DATA EXCERPTS

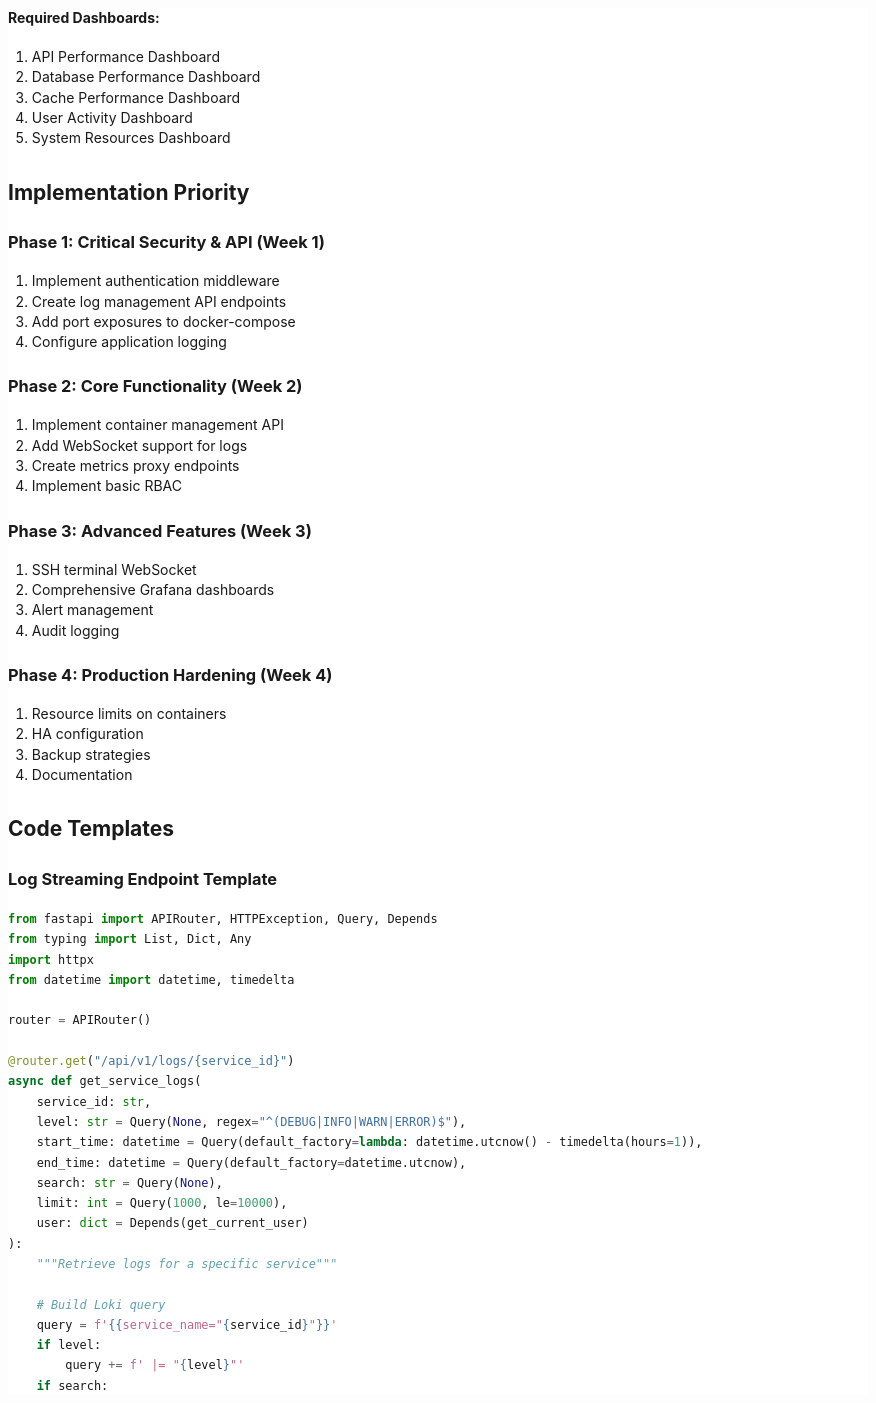 #### Required Dashboards:
1. API Performance Dashboard
2. Database Performance Dashboard  
3. Cache Performance Dashboard
4. User Activity Dashboard
5. System Resources Dashboard

## Implementation Priority

### Phase 1: Critical Security & API (Week 1)
1. Implement authentication middleware
2. Create log management API endpoints
3. Add port exposures to docker-compose
4. Configure application logging

### Phase 2: Core Functionality (Week 2)
1. Implement container management API
2. Add WebSocket support for logs
3. Create metrics proxy endpoints
4. Implement basic RBAC

### Phase 3: Advanced Features (Week 3)
1. SSH terminal WebSocket
2. Comprehensive Grafana dashboards
3. Alert management
4. Audit logging

### Phase 4: Production Hardening (Week 4)
1. Resource limits on containers
2. HA configuration
3. Backup strategies
4. Documentation

## Code Templates

### Log Streaming Endpoint Template
```python
from fastapi import APIRouter, HTTPException, Query, Depends
from typing import List, Dict, Any
import httpx
from datetime import datetime, timedelta

router = APIRouter()

@router.get("/api/v1/logs/{service_id}")
async def get_service_logs(
    service_id: str,
    level: str = Query(None, regex="^(DEBUG|INFO|WARN|ERROR)$"),
    start_time: datetime = Query(default_factory=lambda: datetime.utcnow() - timedelta(hours=1)),
    end_time: datetime = Query(default_factory=datetime.utcnow),
    search: str = Query(None),
    limit: int = Query(1000, le=10000),
    user: dict = Depends(get_current_user)
):
    """Retrieve logs for a specific service"""
    
    # Build Loki query
    query = f'{{service_name="{service_id}"}}'
    if level:
        query += f' |= "{level}"'
    if search:
```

INSTRUCTIONS TO FOLLOW
In the material above, show every line where the word "management" turns up.

REPLY TO THE EXERCISE
2. Create log management API endpoints
1. Implement container management API
3. Alert management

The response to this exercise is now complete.